| Brief biography
Web Links Lesson
Plans
b. 1869, Le Cateau-Cambrésis, France; d. 1954, Nice
Henri-Emile-Benoît Matisse was born on December 31, 1869, in Le Cateau–Cambrésis, France. He grew up at Bohain-en-Vermandois and studied law in Paris from 1887 to 1888. By 1891, he had abandoned law and started to paint. In Paris, Matisse studied art briefly at the Académie Julian and then at the Ecole des Beaux-Arts with Gustave Moreau.
In 1901, Matisse exhibited at the Salon des Indépendants in Paris and met another future leader of the Fauve movement, Maurice de
Vlaminck. His first solo show took place at the Galerie Vollard in 1904. Both Leo and Gertrude Stein, as well as Etta and Claribel Cone, began to collect Matisse’s work at that time. Like many avant-garde artists in Paris, Matisse was receptive to a broad range of influences. He was one of the first painters to take an interest in “primitive” art. Matisse abandoned the palette of the Impressionists and established his characteristic style, with its flat, brilliant color and fluid line. His subjects were primarily women, interiors, and still
lifes. In 1913, his work was included in the Armory Show in New York. By 1923, two Russians, Sergei Shchukin and Ivan
Morosov, had purchased nearly 50 of his paintings.

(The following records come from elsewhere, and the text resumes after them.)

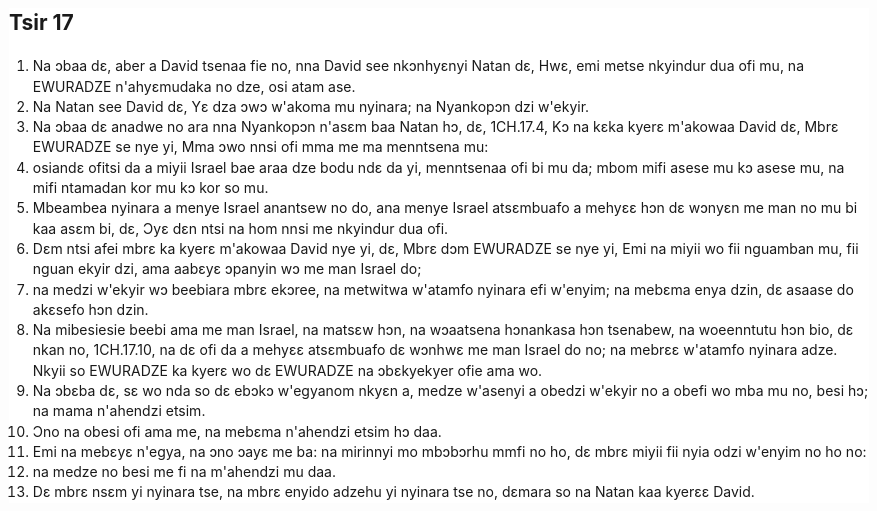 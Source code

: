 ## Tsir 17

1. Na ɔbaa dɛ, aber a David tsenaa fie no, nna David see nkɔnhyɛnyi Natan dɛ, Hwɛ, emi metse nkyindur dua ofi mu, na EWURADZE n'ahyɛmudaka no dze, osi atam ase.
2. Na Natan see David dɛ, Yɛ dza ɔwɔ w'akoma mu nyinara; na Nyankopɔn dzi w'ekyir.
3. Na ɔbaa dɛ anadwe no ara nna Nyankopɔn n'asɛm baa Natan hɔ, dɛ,
1CH.17.4, Kɔ na kɛka kyerɛ m'akowaa David dɛ, Mbrɛ EWURADZE se nye yi, Mma ɔwo nnsi ofi mma me ma menntsena mu:
5. osiandɛ ofitsi da a miyii Israel bae araa dze bodu ndɛ da yi, menntsenaa ofi bi mu da; mbom mifi asese mu kɔ asese mu, na mifi ntamadan kor mu kɔ kor so mu.
6. Mbeambea nyinara a menye Israel anantsew no do, ana menye Israel atsɛmbuafo a mehyɛɛ hɔn dɛ wɔnyɛn me man no mu bi kaa asɛm bi, dɛ, Ɔyɛ dɛn ntsi na hom nnsi me nkyindur dua ofi.
7. Dɛm ntsi afei mbrɛ ka kyerɛ m'akowaa David nye yi, dɛ, Mbrɛ dɔm EWURADZE se nye yi, Emi na miyii wo fii nguamban mu, fii nguan ekyir dzi, ama aabɛyɛ ɔpanyin wɔ me man Israel do;
8. na medzi w'ekyir wɔ beebiara mbrɛ ekɔree, na metwitwa w'atamfo nyinara efi w'enyim; na mebɛma enya dzin, dɛ asaase do akɛsefo hɔn dzin.
9. Na mibesiesie beebi ama me man Israel, na matsɛw hɔn, na wɔaatsena hɔnankasa hɔn tsenabew, na woeenntutu hɔn bio, dɛ nkan no,
1CH.17.10, na dɛ ofi da a mehyɛɛ atsɛmbuafo dɛ wɔnhwɛ me man Israel do no; na mebrɛɛ w'atamfo nyinara adze. Nkyii so EWURADZE ka kyerɛ wo dɛ EWURADZE na ɔbɛkyekyer ofie ama wo.
11. Na ɔbɛba dɛ, sɛ wo nda so dɛ ebɔkɔ w'egyanom nkyɛn a, medze w'asenyi a obedzi w'ekyir no a obefi wo mba mu no, besi hɔ; na mama n'ahendzi etsim.
12. Ɔno na obesi ofi ama me, na mebɛma n'ahendzi etsim hɔ daa.
13. Emi na mebɛyɛ n'egya, na ɔno ɔayɛ me ba: na mirinnyi mo mbɔbɔrhu mmfi no ho, dɛ mbrɛ miyii fii nyia odzi w'enyim no ho no:
14. na medze no besi me fi na m'ahendzi mu daa.
15. Dɛ mbrɛ nsɛm yi nyinara tse, na mbrɛ enyido adzehu yi nyinara tse no, dɛmara so na Natan kaa kyerɛɛ David.
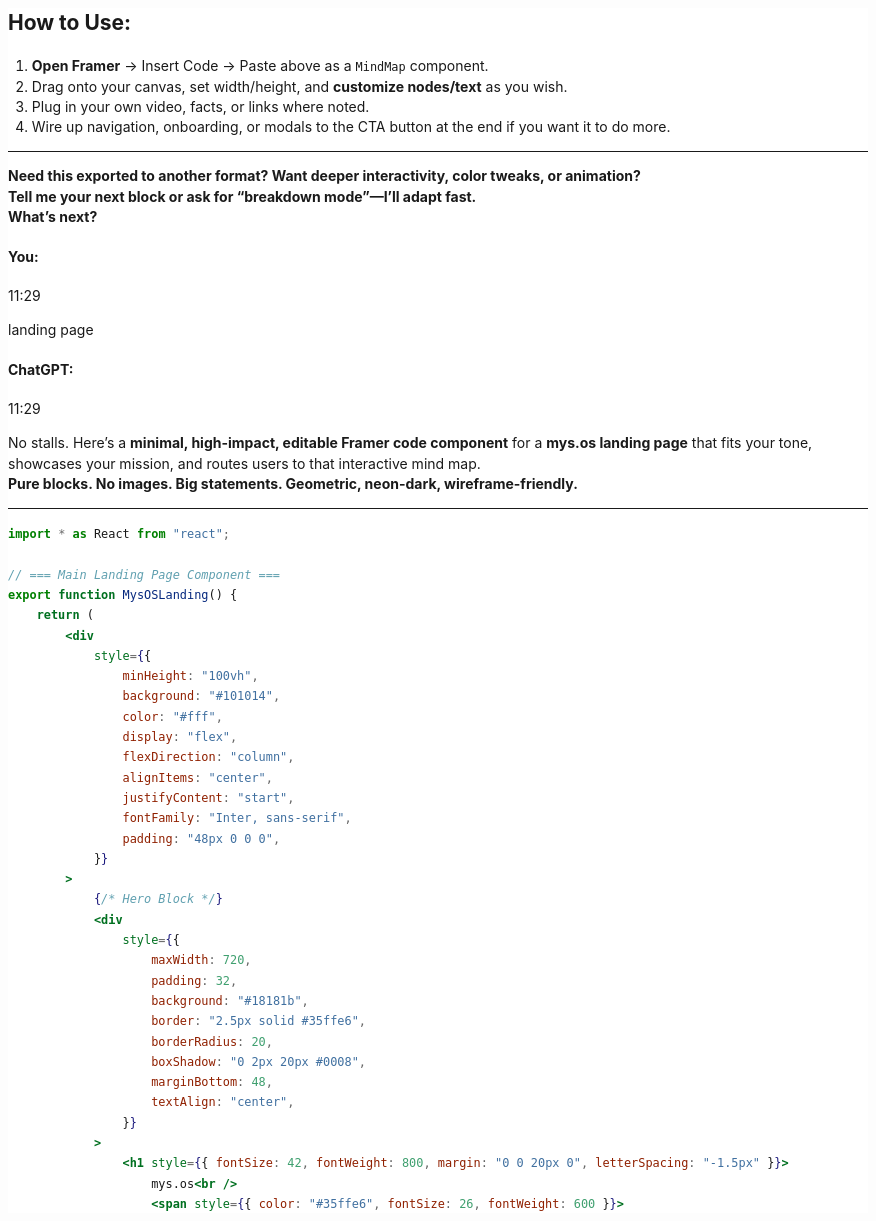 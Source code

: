 
## **How to Use:**

1. **Open Framer** → Insert Code → Paste above as a `MindMap` component.
2. Drag onto your canvas, set width/height, and **customize nodes/text** as you wish.
3. Plug in your own video, facts, or links where noted.
4. Wire up navigation, onboarding, or modals to the CTA button at the end if you want it to do more.

---

**Need this exported to another format? Want deeper interactivity, color tweaks, or animation?\
Tell me your next block or ask for “breakdown mode”—I’ll adapt fast.\
What’s next?**


#### You:
<time datetime="2025-07-09T16:29:19.879Z" title="7/9/2025, 11:29:19 AM">11:29</time>

landing page

#### ChatGPT:
<time datetime="2025-07-09T16:29:21.924Z" title="7/9/2025, 11:29:21 AM">11:29</time>

No stalls. Here’s a **minimal, high-impact, editable Framer code component** for a **mys.os landing page** that fits your tone, showcases your mission, and routes users to that interactive mind map.\
**Pure blocks. No images. Big statements. Geometric, neon-dark, wireframe-friendly.**

---

```jsx
import * as React from "react";

// === Main Landing Page Component ===
export function MysOSLanding() {
    return (
        <div
            style={{
                minHeight: "100vh",
                background: "#101014",
                color: "#fff",
                display: "flex",
                flexDirection: "column",
                alignItems: "center",
                justifyContent: "start",
                fontFamily: "Inter, sans-serif",
                padding: "48px 0 0 0",
            }}
        >
            {/* Hero Block */}
            <div
                style={{
                    maxWidth: 720,
                    padding: 32,
                    background: "#18181b",
                    border: "2.5px solid #35ffe6",
                    borderRadius: 20,
                    boxShadow: "0 2px 20px #0008",
                    marginBottom: 48,
                    textAlign: "center",
                }}
            >
                <h1 style={{ fontSize: 42, fontWeight: 800, margin: "0 0 20px 0", letterSpacing: "-1.5px" }}>
                    mys.os<br />
                    <span style={{ color: "#35ffe6", fontSize: 26, fontWeight: 600 }}>
``` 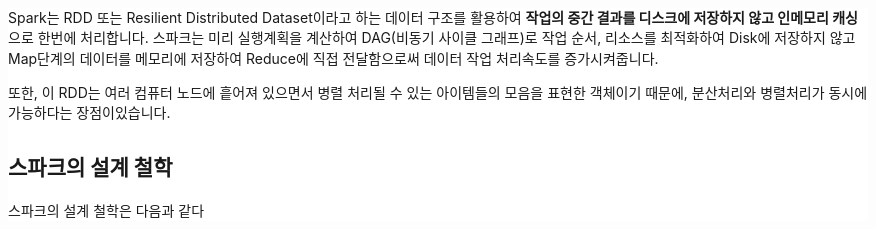 Spark는 RDD 또는 Resilient Distributed Dataset이라고 하는 데이터 구조를 활용하여 **작업의 중간 결과를 디스크에 저장하지 않고 인메모리 캐싱**으로 한번에 처리합니다. 스파크는 미리 실행계획을 계산하여 DAG(비동기 사이클 그래프)로 작업 순서, 리소스를 최적화하여 Disk에 저장하지 않고 Map단계의 데이터를 메모리에 저장하여 Reduce에 직접 전달함으로써 데이터 작업 처리속도를 증가시켜줍니다.

또한, 이 RDD는 여러 컴퓨터 노드에 흩어져 있으면서 병렬 처리될 수 있는 아이템들의 모음을 표현한 객체이기 때문에, 분산처리와 병렬처리가 동시에 가능하다는 장점이있습니다.



## 스파크의 설계 철학



스파크의 설계 철학은 다음과 같다
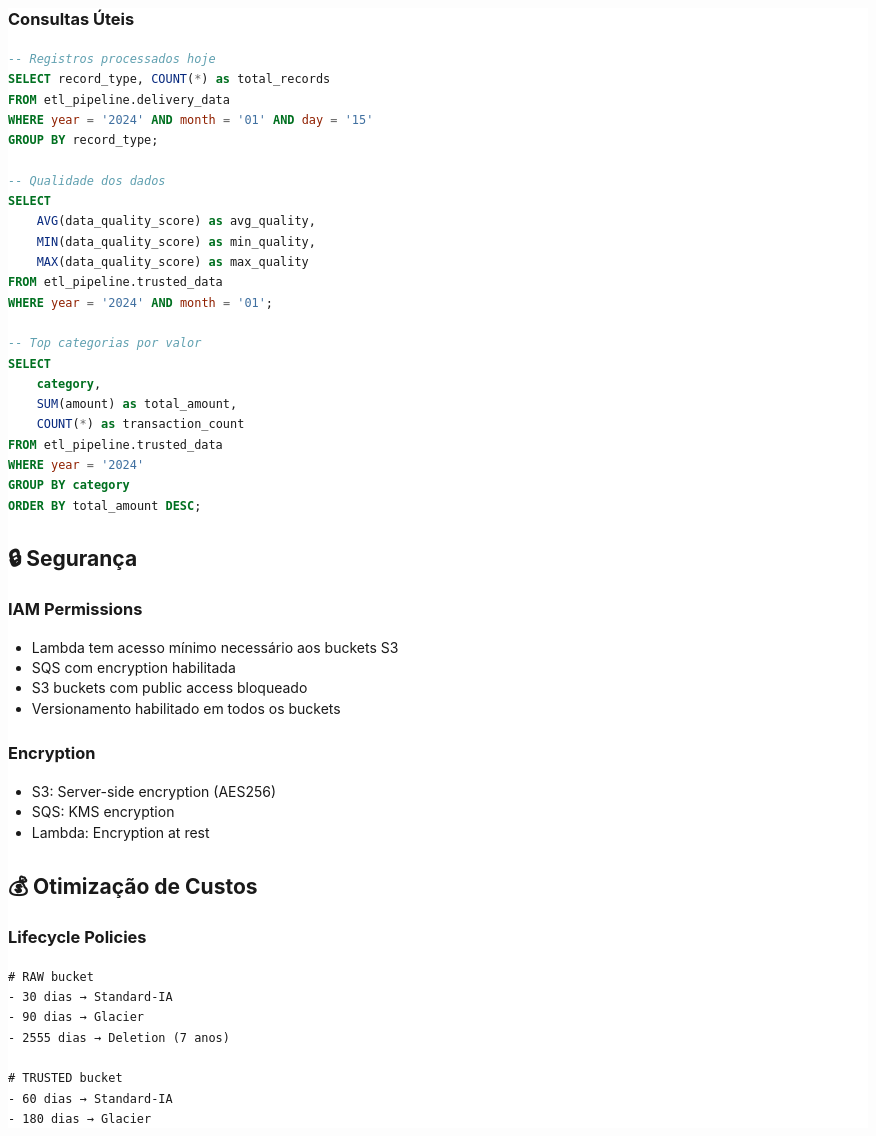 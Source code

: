 ### Consultas Úteis

```sql
-- Registros processados hoje
SELECT record_type, COUNT(*) as total_records
FROM etl_pipeline.delivery_data
WHERE year = '2024' AND month = '01' AND day = '15'
GROUP BY record_type;

-- Qualidade dos dados
SELECT 
    AVG(data_quality_score) as avg_quality,
    MIN(data_quality_score) as min_quality,
    MAX(data_quality_score) as max_quality
FROM etl_pipeline.trusted_data
WHERE year = '2024' AND month = '01';

-- Top categorias por valor
SELECT 
    category,
    SUM(amount) as total_amount,
    COUNT(*) as transaction_count
FROM etl_pipeline.trusted_data
WHERE year = '2024'
GROUP BY category
ORDER BY total_amount DESC;
```

## 🔒 Segurança

### IAM Permissions
- Lambda tem acesso mínimo necessário aos buckets S3
- SQS com encryption habilitada
- S3 buckets com public access bloqueado
- Versionamento habilitado em todos os buckets

### Encryption
- S3: Server-side encryption (AES256)
- SQS: KMS encryption
- Lambda: Encryption at rest

## 💰 Otimização de Custos

### Lifecycle Policies
```hcl
# RAW bucket
- 30 dias → Standard-IA
- 90 dias → Glacier
- 2555 dias → Deletion (7 anos)

# TRUSTED bucket
- 60 dias → Standard-IA
- 180 dias → Glacier
```
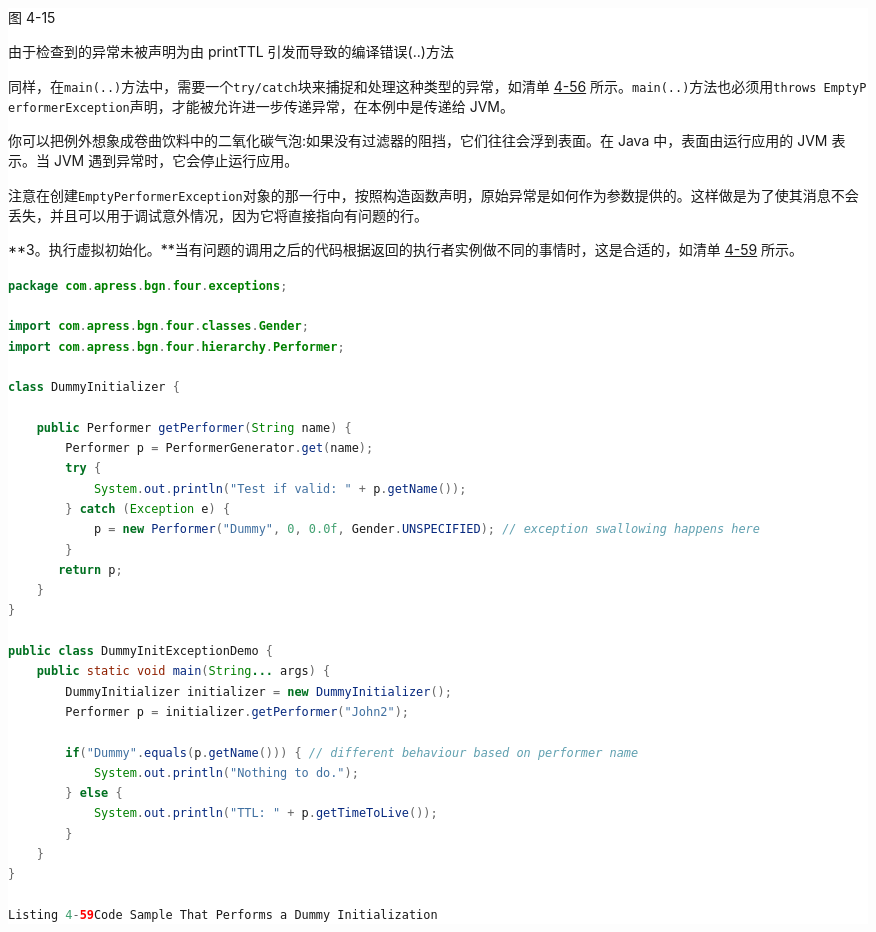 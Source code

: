 图 4-15

由于检查到的异常未被声明为由 printTTL 引发而导致的编译错误(..)方法

同样，在`main(..)`方法中，需要一个`try/catch`块来捕捉和处理这种类型的异常，如清单 [4-56](#PC59) 所示。`main(..)`方法也必须用`throws EmptyPerformerException`声明，才能被允许进一步传递异常，在本例中是传递给 JVM。

你可以把例外想象成卷曲饮料中的二氧化碳气泡:如果没有过滤器的阻挡，它们往往会浮到表面。在 Java 中，表面由运行应用的 JVM 表示。当 JVM 遇到异常时，它会停止运行应用。

注意在创建`EmptyPerformerException`对象的那一行中，按照构造函数声明，原始异常是如何作为参数提供的。这样做是为了使其消息不会丢失，并且可以用于调试意外情况，因为它将直接指向有问题的行。

**3。执行虚拟初始化。**当有问题的调用之后的代码根据返回的执行者实例做不同的事情时，这是合适的，如清单 [4-59](#PC63) 所示。

```java
package com.apress.bgn.four.exceptions;

import com.apress.bgn.four.classes.Gender;
import com.apress.bgn.four.hierarchy.Performer;

class DummyInitializer {

    public Performer getPerformer(String name) {
        Performer p = PerformerGenerator.get(name);
        try {
            System.out.println("Test if valid: " + p.getName());
        } catch (Exception e) {
            p = new Performer("Dummy", 0, 0.0f, Gender.UNSPECIFIED); // exception swallowing happens here
        }
       return p;
    }
}

public class DummyInitExceptionDemo {
    public static void main(String... args) {
        DummyInitializer initializer = new DummyInitializer();
        Performer p = initializer.getPerformer("John2");

        if("Dummy".equals(p.getName())) { // different behaviour based on performer name
            System.out.println("Nothing to do.");
        } else {
            System.out.println("TTL: " + p.getTimeToLive());
        }
    }
}

Listing 4-59Code Sample That Performs a Dummy Initialization

```

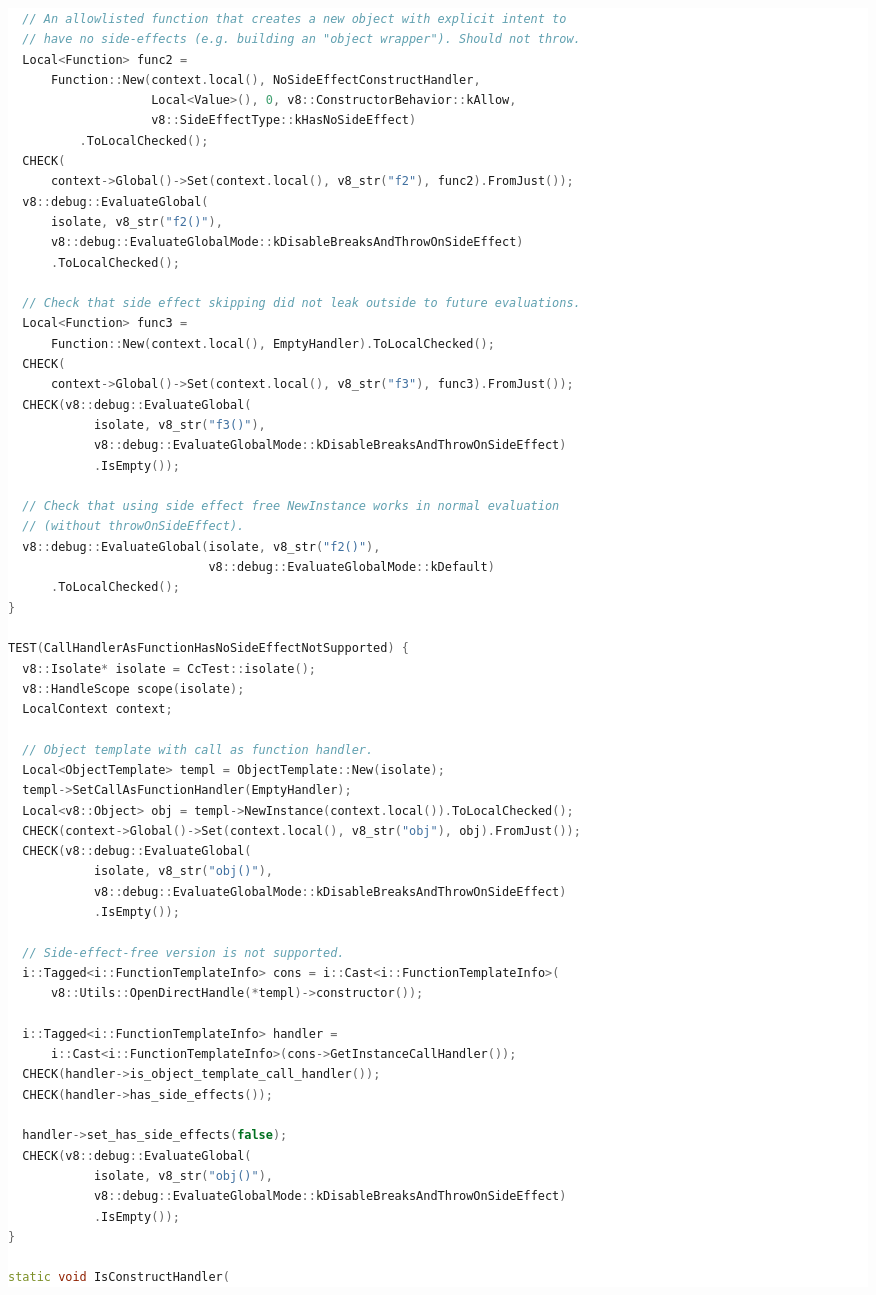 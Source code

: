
 ```cpp
  // An allowlisted function that creates a new object with explicit intent to
  // have no side-effects (e.g. building an "object wrapper"). Should not throw.
  Local<Function> func2 =
      Function::New(context.local(), NoSideEffectConstructHandler,
                    Local<Value>(), 0, v8::ConstructorBehavior::kAllow,
                    v8::SideEffectType::kHasNoSideEffect)
          .ToLocalChecked();
  CHECK(
      context->Global()->Set(context.local(), v8_str("f2"), func2).FromJust());
  v8::debug::EvaluateGlobal(
      isolate, v8_str("f2()"),
      v8::debug::EvaluateGlobalMode::kDisableBreaksAndThrowOnSideEffect)
      .ToLocalChecked();

  // Check that side effect skipping did not leak outside to future evaluations.
  Local<Function> func3 =
      Function::New(context.local(), EmptyHandler).ToLocalChecked();
  CHECK(
      context->Global()->Set(context.local(), v8_str("f3"), func3).FromJust());
  CHECK(v8::debug::EvaluateGlobal(
            isolate, v8_str("f3()"),
            v8::debug::EvaluateGlobalMode::kDisableBreaksAndThrowOnSideEffect)
            .IsEmpty());

  // Check that using side effect free NewInstance works in normal evaluation
  // (without throwOnSideEffect).
  v8::debug::EvaluateGlobal(isolate, v8_str("f2()"),
                            v8::debug::EvaluateGlobalMode::kDefault)
      .ToLocalChecked();
}

TEST(CallHandlerAsFunctionHasNoSideEffectNotSupported) {
  v8::Isolate* isolate = CcTest::isolate();
  v8::HandleScope scope(isolate);
  LocalContext context;

  // Object template with call as function handler.
  Local<ObjectTemplate> templ = ObjectTemplate::New(isolate);
  templ->SetCallAsFunctionHandler(EmptyHandler);
  Local<v8::Object> obj = templ->NewInstance(context.local()).ToLocalChecked();
  CHECK(context->Global()->Set(context.local(), v8_str("obj"), obj).FromJust());
  CHECK(v8::debug::EvaluateGlobal(
            isolate, v8_str("obj()"),
            v8::debug::EvaluateGlobalMode::kDisableBreaksAndThrowOnSideEffect)
            .IsEmpty());

  // Side-effect-free version is not supported.
  i::Tagged<i::FunctionTemplateInfo> cons = i::Cast<i::FunctionTemplateInfo>(
      v8::Utils::OpenDirectHandle(*templ)->constructor());

  i::Tagged<i::FunctionTemplateInfo> handler =
      i::Cast<i::FunctionTemplateInfo>(cons->GetInstanceCallHandler());
  CHECK(handler->is_object_template_call_handler());
  CHECK(handler->has_side_effects());

  handler->set_has_side_effects(false);
  CHECK(v8::debug::EvaluateGlobal(
            isolate, v8_str("obj()"),
            v8::debug::EvaluateGlobalMode::kDisableBreaksAndThrowOnSideEffect)
            .IsEmpty());
}

static void IsConstructHandler(
```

From the early 1920s until 1939, Matisse divided his time primarily between the South of France and Paris. During this period, he worked on paintings, sculptures, lithographs, and etchings, as well as on murals for the Barnes Foundation, Merion, Pennsylvania, designs for tapestries, and set and costume designs for Léonide Massine’s ballet Rouge et noir.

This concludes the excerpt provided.